Task requirements: Transcribe each record precisely; images stay out.

Supplied data:
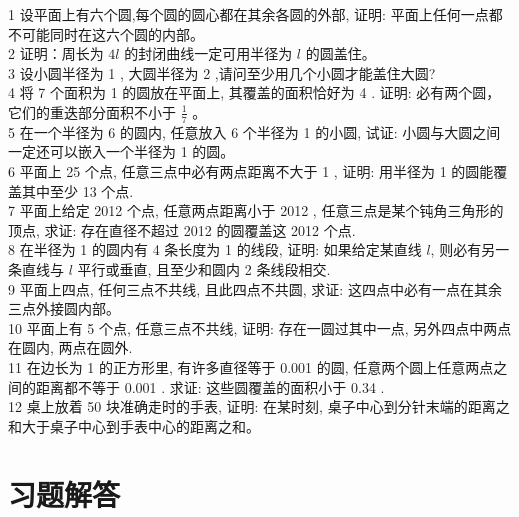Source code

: \documentclass[10pt]{article}
\begin{document}
1 设平面上有六个圆,每个圆的圆心都在其余各圆的外部, 证明: 平面上任何一点都不可能同时在这六个圆的内部。\\
2 证明：周长为 $4 l$ 的封闭曲线一定可用半径为 $l$ 的圆盖住。\\
3 设小圆半径为 1 , 大圆半径为 2 ,请问至少用几个小圆才能盖住大圆?\\
4 将 7 个面积为 1 的圆放在平面上, 其覆盖的面积恰好为 4 . 证明: 必有两个圆，它们的重迭部分面积不小于 $\frac{1}{7}$ 。\\
5 在一个半径为 6 的圆内, 任意放入 6 个半径为 1 的小圆, 试证: 小圆与大圆之间一定还可以嵌入一个半径为 1 的圆。\\
6 平面上 25 个点, 任意三点中必有两点距离不大于 1 , 证明: 用半径为 1 的圆能覆盖其中至少 13 个点.\\
7 平面上给定 2012 个点, 任意两点距离小于 2012 , 任意三点是某个钝角三角形的顶点, 求证: 存在直径不超过 2012 的圆覆盖这 2012 个点.\\
8 在半径为 1 的圆内有 4 条长度为 1 的线段, 证明: 如果给定某直线 $l$, 则必有另一条直线与 $l$ 平行或垂直, 且至少和圆内 2 条线段相交.\\
9 平面上四点, 任何三点不共线, 且此四点不共圆, 求证: 这四点中必有一点在其余三点外接圆内部。\\
10 平面上有 5 个点, 任意三点不共线, 证明: 存在一圆过其中一点, 另外四点中两点在圆内, 两点在圆外.\\
11 在边长为 1 的正方形里, 有许多直径等于 0.001 的圆, 任意两个圆上任意两点之间的距离都不等于 0.001 . 求证: 这些圆覆盖的面积小于 0.34 .\\
12 桌上放着 50 块准确走时的手表, 证明: 在某时刻, 桌子中心到分针末端的距离之和大于桌子中心到手表中心的距离之和。

\section*{习题解答}
\end{document}
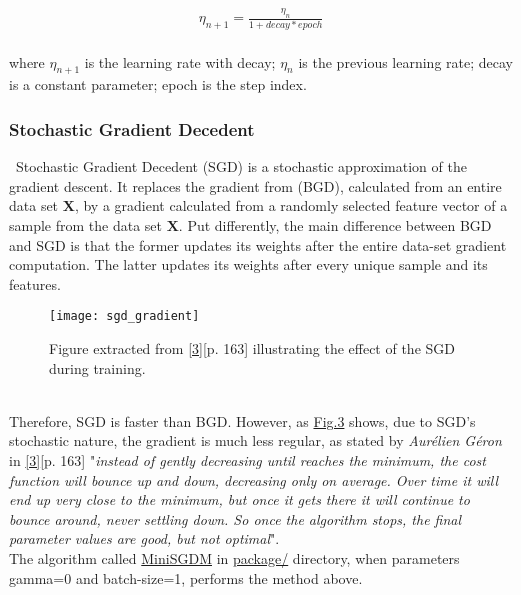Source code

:\begin{align*}
\eta_{n+1} = \frac{\eta_n}{1 + decay * epoch}
\end{align*}\\

\noindent where $\eta_{n+1}$ is the learning rate with decay; $\eta_n$ is the previous learning rate; decay is a constant parameter; epoch is the step index.

\subsubsection{Stochastic Gradient Decedent}
\label{chap:Stochastic Gradient Decedent}

\qquad \, Stochastic Gradient Decedent (SGD) is a stochastic approximation of the gradient descent. It replaces the gradient from (BGD), calculated from an entire data set $\boldsymbol{X}$, by a gradient calculated from a randomly selected feature vector of a sample from the data set $\boldsymbol{X}$. Put differently, the main difference between BGD and SGD is that the former updates its weights after the entire data-set gradient computation. The latter updates its weights after every unique sample and its features.\\

\begin{figure}[H]
\label{fig:fig3}
\centering
\texttt{[image: sgd\_gradient]}
\caption{Figure extracted from \hyperref[Bib:Hands-on Machine Learning]{[3]}[p. 163] illustrating the effect of the SGD during training.}
\end{figure}\\

Therefore, SGD is faster than BGD. However, as \hyperref[fig:fig3]{Fig.3} shows, due to SGD's stochastic nature, the gradient is much less regular, as stated by \textit{Aurélien Géron} in \hyperref[Bib:Hands-on Machine Learning]{[3]}[p. 163] "\textit{instead of gently decreasing until reaches the minimum, the cost function will bounce up and down, decreasing only on average. Over time it will end up very close to the minimum, but once it gets there it will continue to bounce around, never settling down. So once the algorithm stops, the final parameter values are good, but not optimal}".\\

The algorithm called \href{https://github.com/fabiorodp/UiO-FYS-STK4155/blob/master/Project2/package/gradient_descent.py}{MiniSGDM} in \href{https://github.com/fabiorodp/UiO-FYS-STK4155/blob/master/Project2/package/}{package/} directory, when parameters gamma=0 and batch-size=1, performs the method above.\\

Expected answer:
Source code

: \documentclass[10pt]{article}
\begin{document}
1 设平面上有六个圆,每个圆的圆心都在其余各圆的外部, 证明: 平面上任何一点都不可能同时在这六个圆的内部。\\
2 证明：周长为 $4 l$ 的封闭曲线一定可用半径为 $l$ 的圆盖住。\\
3 设小圆半径为 1 , 大圆半径为 2 ,请问至少用几个小圆才能盖住大圆?\\
4 将 7 个面积为 1 的圆放在平面上, 其覆盖的面积恰好为 4 . 证明: 必有两个圆，它们的重迭部分面积不小于 $\frac{1}{7}$ 。\\
5 在一个半径为 6 的圆内, 任意放入 6 个半径为 1 的小圆, 试证: 小圆与大圆之间一定还可以嵌入一个半径为 1 的圆。\\
6 平面上 25 个点, 任意三点中必有两点距离不大于 1 , 证明: 用半径为 1 的圆能覆盖其中至少 13 个点.\\
7 平面上给定 2012 个点, 任意两点距离小于 2012 , 任意三点是某个钝角三角形的顶点, 求证: 存在直径不超过 2012 的圆覆盖这 2012 个点.\\
8 在半径为 1 的圆内有 4 条长度为 1 的线段, 证明: 如果给定某直线 $l$, 则必有另一条直线与 $l$ 平行或垂直, 且至少和圆内 2 条线段相交.\\
9 平面上四点, 任何三点不共线, 且此四点不共圆, 求证: 这四点中必有一点在其余三点外接圆内部。\\
10 平面上有 5 个点, 任意三点不共线, 证明: 存在一圆过其中一点, 另外四点中两点在圆内, 两点在圆外.\\
11 在边长为 1 的正方形里, 有许多直径等于 0.001 的圆, 任意两个圆上任意两点之间的距离都不等于 0.001 . 求证: 这些圆覆盖的面积小于 0.34 .\\
12 桌上放着 50 块准确走时的手表, 证明: 在某时刻, 桌子中心到分针末端的距离之和大于桌子中心到手表中心的距离之和。

\section*{习题解答}
\end{document}
Source code

:\begin{align*}
\eta_{n+1} = \frac{\eta_n}{1 + decay * epoch}
\end{align*}\\

\noindent where $\eta_{n+1}$ is the learning rate with decay; $\eta_n$ is the previous learning rate; decay is a constant parameter; epoch is the step index.

\subsubsection{Stochastic Gradient Decedent}
\label{chap:Stochastic Gradient Decedent}

\qquad \, Stochastic Gradient Decedent (SGD) is a stochastic approximation of the gradient descent. It replaces the gradient from (BGD), calculated from an entire data set $\boldsymbol{X}$, by a gradient calculated from a randomly selected feature vector of a sample from the data set $\boldsymbol{X}$. Put differently, the main difference between BGD and SGD is that the former updates its weights after the entire data-set gradient computation. The latter updates its weights after every unique sample and its features.\\

\begin{figure}[H]
\label{fig:fig3}
\centering
\texttt{[image: sgd\_gradient]}
\caption{Figure extracted from \hyperref[Bib:Hands-on Machine Learning]{[3]}[p. 163] illustrating the effect of the SGD during training.}
\end{figure}\\

Therefore, SGD is faster than BGD. However, as \hyperref[fig:fig3]{Fig.3} shows, due to SGD's stochastic nature, the gradient is much less regular, as stated by \textit{Aurélien Géron} in \hyperref[Bib:Hands-on Machine Learning]{[3]}[p. 163] "\textit{instead of gently decreasing until reaches the minimum, the cost function will bounce up and down, decreasing only on average. Over time it will end up very close to the minimum, but once it gets there it will continue to bounce around, never settling down. So once the algorithm stops, the final parameter values are good, but not optimal}".\\

The algorithm called \href{https://github.com/fabiorodp/UiO-FYS-STK4155/blob/master/Project2/package/gradient_descent.py}{MiniSGDM} in \href{https://github.com/fabiorodp/UiO-FYS-STK4155/blob/master/Project2/package/}{package/} directory, when parameters gamma=0 and batch-size=1, performs the method above.\\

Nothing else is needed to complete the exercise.